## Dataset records
========================================================================
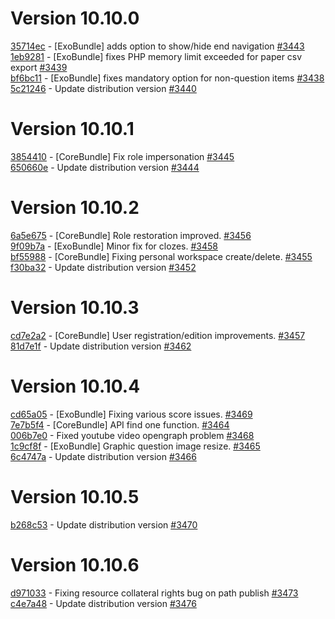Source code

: # Version 10.10.0  

[35714ec](https://github.com/claroline/Distribution/commit/35714ec) - [ExoBundle] adds option to show/hide end navigation [#3443](https://github.com/claroline/Distribution/pull/3443)  
[1eb9281](https://github.com/claroline/Distribution/commit/1eb9281) - [ExoBundle] fixes PHP memory limit exceeded for paper csv export [#3439](https://github.com/claroline/Distribution/pull/3439)  
[bf6bc11](https://github.com/claroline/Distribution/commit/bf6bc11) - [ExoBundle] fixes mandatory option for non-question items [#3438](https://github.com/claroline/Distribution/pull/3438)  
[5c21246](https://github.com/claroline/Distribution/commit/5c21246) - Update distribution version [#3440](https://github.com/claroline/Distribution/pull/3440)  

# Version 10.10.1  

[3854410](https://github.com/claroline/Distribution/commit/3854410) - [CoreBundle] Fix role impersonation [#3445](https://github.com/claroline/Distribution/pull/3445)  
[650660e](https://github.com/claroline/Distribution/commit/650660e) - Update distribution version [#3444](https://github.com/claroline/Distribution/pull/3444)  

# Version 10.10.2  

[6a5e675](https://github.com/claroline/Distribution/commit/6a5e675) - [CoreBundle] Role restoration improved. [#3456](https://github.com/claroline/Distribution/pull/3456)  
[9f09b7a](https://github.com/claroline/Distribution/commit/9f09b7a) - [ExoBundle] Minor fix for clozes. [#3458](https://github.com/claroline/Distribution/pull/3458)  
[bf55988](https://github.com/claroline/Distribution/commit/bf55988) - [CoreBundle] Fixing personal workspace create/delete. [#3455](https://github.com/claroline/Distribution/pull/3455)  
[f30ba32](https://github.com/claroline/Distribution/commit/f30ba32) - Update distribution version [#3452](https://github.com/claroline/Distribution/pull/3452)  

# Version 10.10.3  

[cd7e2a2](https://github.com/claroline/Distribution/commit/cd7e2a2) - [CoreBundle] User registration/edition improvements. [#3457](https://github.com/claroline/Distribution/pull/3457)  
[81d7e1f](https://github.com/claroline/Distribution/commit/81d7e1f) - Update distribution version [#3462](https://github.com/claroline/Distribution/pull/3462)  

# Version 10.10.4  

[cd65a05](https://github.com/claroline/Distribution/commit/cd65a05) - [ExoBundle] Fixing various score issues. [#3469](https://github.com/claroline/Distribution/pull/3469)  
[7e7b5f4](https://github.com/claroline/Distribution/commit/7e7b5f4) - [CoreBundle] API find one function. [#3464](https://github.com/claroline/Distribution/pull/3464)  
[006b7e0](https://github.com/claroline/Distribution/commit/006b7e0) - Fixed youtube video opengraph problem [#3468](https://github.com/claroline/Distribution/pull/3468)  
[1c9cf8f](https://github.com/claroline/Distribution/commit/1c9cf8f) - [ExoBundle] Graphic question image resize. [#3465](https://github.com/claroline/Distribution/pull/3465)  
[6c4747a](https://github.com/claroline/Distribution/commit/6c4747a) - Update distribution version [#3466](https://github.com/claroline/Distribution/pull/3466)  

# Version 10.10.5  

[b268c53](https://github.com/claroline/Distribution/commit/b268c53) - Update distribution version [#3470](https://github.com/claroline/Distribution/pull/3470)  

# Version 10.10.6  

[d971033](https://github.com/claroline/Distribution/commit/d971033) - Fixing resource collateral rights bug on path publish [#3473](https://github.com/claroline/Distribution/pull/3473)  
[c4e7a48](https://github.com/claroline/Distribution/commit/c4e7a48) - Update distribution version [#3476](https://github.com/claroline/Distribution/pull/3476)  

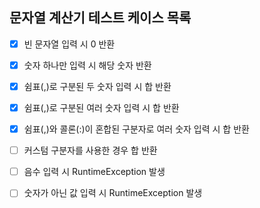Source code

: ## 문자열 계산기 테스트 케이스 목록

- [x] 빈 문자열 입력 시 0 반환  
- [x] 숫자 하나만 입력 시 해당 숫자 반환
- [x] 쉼표(,)로 구분된 두 숫자 입력 시 합 반환
- [x] 쉼표(,)로 구분된 여러 숫자 입력 시 합 반환
- [x] 쉼표(,)와 콜론(:)이 혼합된 구분자로 여러 숫자 입력 시 합 반환
- [ ] 커스텀 구분자를 사용한 경우 합 반환
- [ ] 음수 입력 시 RuntimeException 발생
- [ ] 숫자가 아닌 값 입력 시 RuntimeException 발생

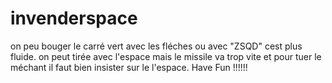 # invenderspace
on peu bouger le carré vert avec les fléches ou avec "ZSQD" cest plus fluide.
on peut tirée avec l'espace mais le missile va trop vite et pour tuer le méchant il faut bien insister sur le l'espace.
Have Fun !!!!!!

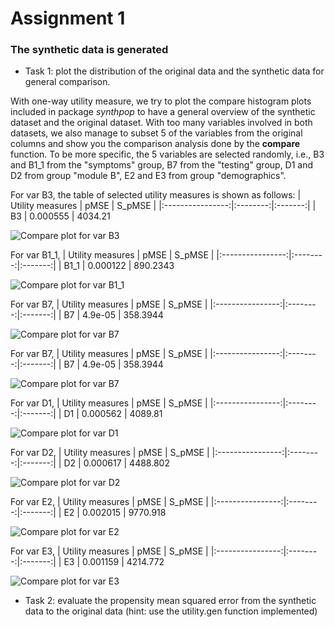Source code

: # Assignment 1

### The synthetic data is generated 

- Task 1: plot the distribution of the original data and the synthetic data for general comparison.

With one-way utility measure, we try to plot the compare histogram plots included in package *synthpop* to have a general overview of the synthetic dataset and the original dataset. With too many variables involved in both datasets, we also manage to subset 5 of the variables from the original columns and show you the comparison analysis done by the __compare__ function. To be more specific, the 5 variables are selected randomly, i.e., B3 and B1_1 from the "symptoms" group, B7 from the "testing" group, D1 and D2 from group "module B", E2 and E3 from group "demographics".

For var B3, the table of selected utility measures is shown as follows: 
| Utility measures | pMSE     | S_pMSE  | 
|:----------------:|:--------:|:-------:|
| B3               | 0.000555 | 4034.21 

![Compare plot for var B3](B3_compare_plot.png#center)



For var B1_1,
| Utility measures | pMSE     | S_pMSE  |
|:----------------:|:--------:|:-------:|
| B1_1               | 0.000122 | 890.2343 

![Compare plot for var B1_1](B11_compare_plot.png#center)

For var B7,
| Utility measures | pMSE     | S_pMSE  |
|:----------------:|:--------:|:-------:|
| B7               | 4.9e-05 | 358.3944 

![Compare plot for var B7](B7_compare_plot.png#center)

For var B7,
| Utility measures | pMSE     | S_pMSE  |
|:----------------:|:--------:|:-------:|
| B7               | 4.9e-05 | 358.3944 

![Compare plot for var B7](B7_compare_plot.png#center)

For var D1,
| Utility measures | pMSE     | S_pMSE  |
|:----------------:|:--------:|:-------:|
| D1               | 0.000562 | 4089.81 

![Compare plot for var D1](D1_compare_plot.png#center)

For var D2,
| Utility measures | pMSE     | S_pMSE  |
|:----------------:|:--------:|:-------:|
| D2             | 0.000617 | 4488.802 

![Compare plot for var D2](D2_compare_plot.png#center)

For var E2,
| Utility measures | pMSE     | S_pMSE  |
|:----------------:|:--------:|:-------:|
| E2             | 0.002015 | 9770.918 

![Compare plot for var E2](E2_compare_plot.png#center)

For var E3,
| Utility measures | pMSE     | S_pMSE  |
|:----------------:|:--------:|:-------:|
| E3             | 0.001159 | 4214.772 

![Compare plot for var E3](E3_compare_plot.png#center)

- Task 2: evaluate the propensity mean squared error from the synthetic data to the original data (hint: use the utility.gen function implemented)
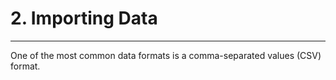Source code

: # 2. Importing Data
---
One of the most common data formats is a comma-separated values (CSV) format.

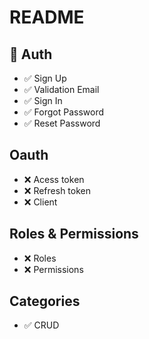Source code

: # README

## 💚 Auth

- ✅ Sign Up
- ✅ Validation Email
- ✅ Sign In
- ✅ Forgot Password
- ✅ Reset Password

## Oauth

- ❌ Acess token
- ❌ Refresh token
- ❌ Client

## Roles & Permissions

- ❌ Roles
- ❌ Permissions

## Categories

- ✅ CRUD
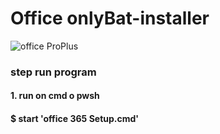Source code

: # Office onlyBat-installer


![office ProPlus](https://images-bucket.bonanzastatic.com/afu/images/c727/8109/9c06_6684309789/365proplus_thumb200.png)

### step run program 
#### 1. run on cmd o pwsh 
#### $ start 'office 365 Setup.cmd'
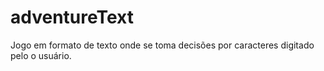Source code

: # adventureText
Jogo em formato de texto onde se toma decisões por caracteres digitado pelo o usuário.
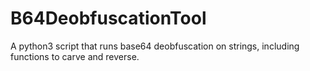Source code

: # B64DeobfuscationTool
A python3 script that runs base64 deobfuscation on strings, including functions to carve and reverse.
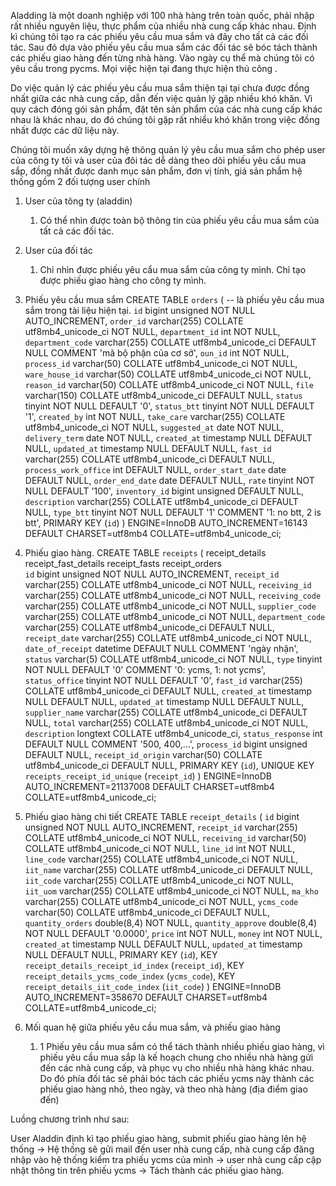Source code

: Aladding là một doanh nghiệp với 100 nhà hàng trên toàn quốc, phải nhập rất nhiều nguyên liệu, thực phẩm của nhiều nhà cung cấp khác nhau.  Định kì chúng tôi tạo ra các phiếu yêu cầu mua sắm và đảy cho tất cả các đối tác. Sau đó dựa vào phiếu yêu cầu mua sắm các đối tác sẽ bóc tách thành các phiếu giao hàng đến từng nhà hàng. Vào ngày cụ thể mà chúng tôi có yêu cầu trong pycms. Mọi việc hiện tại đang thực hiện thủ công .

Do việc quản lý các phiếu yêu cầu mua sắm thiện tại tại chưa được đồng nhất giữa các nhà cung cấp, dẫn đến việc quản lý gặp nhiều khó khăn. Vì quy cách đóng gói sản phẩm, đặt tên sản phẩm của các nhà cung cấp khác nhau là khác nhau, do đó chúng tôi gặp rất nhiều khó khăn trong việc đồng nhất được các dữ liệu này.  

Chúng tôi muốn xây dựng hệ thông quản lý yêu cầu mua sắm cho phép user của công ty tôi và user của đôi tác dễ dàng theo dõi phiếu yêu cầu mua sắp, đồng nhất được danh mục sản phẩm, đơn vị tính, giá sản phẩm hệ thống gồm 2 đối tượng user chính

1. User của tông ty (aladdin)
    1. Có thể nhìn được toàn bộ thông tin của phiếu yêu cầu mua sắm của tất cả các đối tác.
2. User của đối tác
    1. Chỉ nhìn được phiếu yêu cẩu mua sắm của công ty mình. Chỉ tạo được phiếu giao hàng cho công ty mình.
3. Phiếu yêu cầu mua sắm
            CREATE TABLE `orders` ( -- là phiếu yêu cầu mua sắm trong tài liệu hiện tại.
            `id` bigint unsigned NOT NULL AUTO_INCREMENT,
            `order_id` varchar(255) COLLATE utf8mb4_unicode_ci NOT NULL,
            `department_id` int NOT NULL,
            `department_code` varchar(255) COLLATE utf8mb4_unicode_ci DEFAULT NULL COMMENT 'mã bộ phận của cơ sở',
            `oun_id` int NOT NULL,
            `process_id` varchar(50) COLLATE utf8mb4_unicode_ci NOT NULL,
            `ware_house_id` varchar(50) COLLATE utf8mb4_unicode_ci NOT NULL,
            `reason_id` varchar(50) COLLATE utf8mb4_unicode_ci NOT NULL,
            `file` varchar(150) COLLATE utf8mb4_unicode_ci DEFAULT NULL,
            `status` tinyint NOT NULL DEFAULT '0',
            `status_btt` tinyint NOT NULL DEFAULT '1',
            `created_by` int NOT NULL,
            `take_care` varchar(255) COLLATE utf8mb4_unicode_ci NOT NULL,
            `suggested_at` date NOT NULL,
            `delivery_term` date NOT NULL,
            `created_at` timestamp NULL DEFAULT NULL,
            `updated_at` timestamp NULL DEFAULT NULL,
            `fast_id` varchar(255) COLLATE utf8mb4_unicode_ci DEFAULT NULL,
            `process_work_office` int DEFAULT NULL,
            `order_start_date` date DEFAULT NULL,
            `order_end_date` date DEFAULT NULL,
            `rate` tinyint NOT NULL DEFAULT '100',
            `inventory_id` bigint unsigned DEFAULT NULL,
            `description` varchar(255) COLLATE utf8mb4_unicode_ci DEFAULT NULL,
            `type_btt` tinyint NOT NULL DEFAULT '1' COMMENT '1: no btt, 2 is btt',
            PRIMARY KEY (`id`)
            ) ENGINE=InnoDB AUTO_INCREMENT=16143 DEFAULT CHARSET=utf8mb4 COLLATE=utf8mb4_unicode_ci;
4. Phiếu giao hàng. 
        CREATE TABLE `receipts` ( receipt_details receipt_fast_details  receipt_fasts  receipt_orders  
        `id` bigint unsigned NOT NULL AUTO_INCREMENT,
        `receipt_id` varchar(255) COLLATE utf8mb4_unicode_ci NOT NULL,
        `receiving_id` varchar(255) COLLATE utf8mb4_unicode_ci NOT NULL,
        `receiving_code` varchar(255) COLLATE utf8mb4_unicode_ci NOT NULL,
        `supplier_code` varchar(255) COLLATE utf8mb4_unicode_ci NOT NULL,
        `department_code` varchar(255) COLLATE utf8mb4_unicode_ci DEFAULT NULL,
        `receipt_date` varchar(255) COLLATE utf8mb4_unicode_ci NOT NULL,
        `date_of_receipt` datetime DEFAULT NULL COMMENT 'ngày nhận',
        `status` varchar(5) COLLATE utf8mb4_unicode_ci NOT NULL,
        `type` tinyint NOT NULL DEFAULT '0' COMMENT '0: ycms, 1: not ycms',
        `status_office` tinyint NOT NULL DEFAULT '0',
        `fast_id` varchar(255) COLLATE utf8mb4_unicode_ci DEFAULT NULL,
        `created_at` timestamp NULL DEFAULT NULL,
        `updated_at` timestamp NULL DEFAULT NULL,
        `supplier_name` varchar(255) COLLATE utf8mb4_unicode_ci DEFAULT NULL,
        `total` varchar(255) COLLATE utf8mb4_unicode_ci NOT NULL,
        `description` longtext COLLATE utf8mb4_unicode_ci,
        `status_response` int DEFAULT NULL COMMENT '500, 400,...',
        `process_id` bigint unsigned DEFAULT NULL,
        `receipt_id_origin` varchar(50) COLLATE utf8mb4_unicode_ci DEFAULT NULL,
        PRIMARY KEY (`id`),
        UNIQUE KEY `receipts_receipt_id_unique` (`receipt_id`)
        ) ENGINE=InnoDB AUTO_INCREMENT=21137008 DEFAULT CHARSET=utf8mb4 COLLATE=utf8mb4_unicode_ci;

5. Phiếu giao hàng chi tiết
    CREATE TABLE `receipt_details` (
    `id` bigint unsigned NOT NULL AUTO_INCREMENT,
    `receipt_id` varchar(255) COLLATE utf8mb4_unicode_ci NOT NULL,
    `receiving_id` varchar(50) COLLATE utf8mb4_unicode_ci NOT NULL,
    `line_id` int NOT NULL,
    `line_code` varchar(255) COLLATE utf8mb4_unicode_ci NOT NULL,
    `iit_name` varchar(255) COLLATE utf8mb4_unicode_ci DEFAULT NULL,
    `iit_code` varchar(255) COLLATE utf8mb4_unicode_ci NOT NULL,
    `iit_uom` varchar(255) COLLATE utf8mb4_unicode_ci NOT NULL,
    `ma_kho` varchar(255) COLLATE utf8mb4_unicode_ci NOT NULL,
    `ycms_code` varchar(50) COLLATE utf8mb4_unicode_ci DEFAULT NULL,
    `quantity_orders` double(8,4) NOT NULL,
    `quantity_approve` double(8,4) NOT NULL DEFAULT '0.0000',
    `price` int NOT NULL,
    `money` int NOT NULL,
    `created_at` timestamp NULL DEFAULT NULL,
    `updated_at` timestamp NULL DEFAULT NULL,
    PRIMARY KEY (`id`),
    KEY `receipt_details_receipt_id_index` (`receipt_id`),
    KEY `receipt_details_ycms_code_index` (`ycms_code`),
    KEY `receipt_details_iit_code_index` (`iit_code`)
    ) ENGINE=InnoDB AUTO_INCREMENT=358670 DEFAULT CHARSET=utf8mb4 COLLATE=utf8mb4_unicode_ci;



5. Mối quan hệ giữa phiếu yêu cầu  mua sắm, và phiếu giao hàng
    1. 1 Phiếu yêu cầu mua sắm có thể tách thành nhiều phiếu giao hàng, vì phiếu yêu cầu mua sắp là kế hoạch chung cho nhiều nhà hàng gửi đến các nhà cung cấp, và phục vụ cho nhiều nhà hàng khác nhau. Do đó phía đối tác sẽ phải bóc tách các phiếu ycms này thành các phiếu giao hàng nhỏ, theo ngày, và theo nhà hàng (địa điểm giao đến)

Luồng chương trình như sau:

User Aladdin định kì tạo phiếu giao hàng, submit phiếu giao hàng lên hệ thống → Hệ thống sẽ gửi mail đến user nhà cung cấp, nhà cung cấp đăng nhập vào hệ thống kiểm tra phiếu ycms của mình → user nhà cung cấp cập nhật thông tin trên phiếu ycms → Tách thành các phiếu giao hàng.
========================================================================
## Problem to work on
In the entries above, find the line that contains "- [ExoBundle] adds", then repeat exactly every line from the first one through that line, with no pictures.

## Exercise result
Source code

: # Version 10.10.0  

[35714ec](https://github.com/claroline/Distribution/commit/35714ec) - [ExoBundle] adds option to show/hide end navigation [#3443](https://github.com/claroline/Distribution/pull/3443)  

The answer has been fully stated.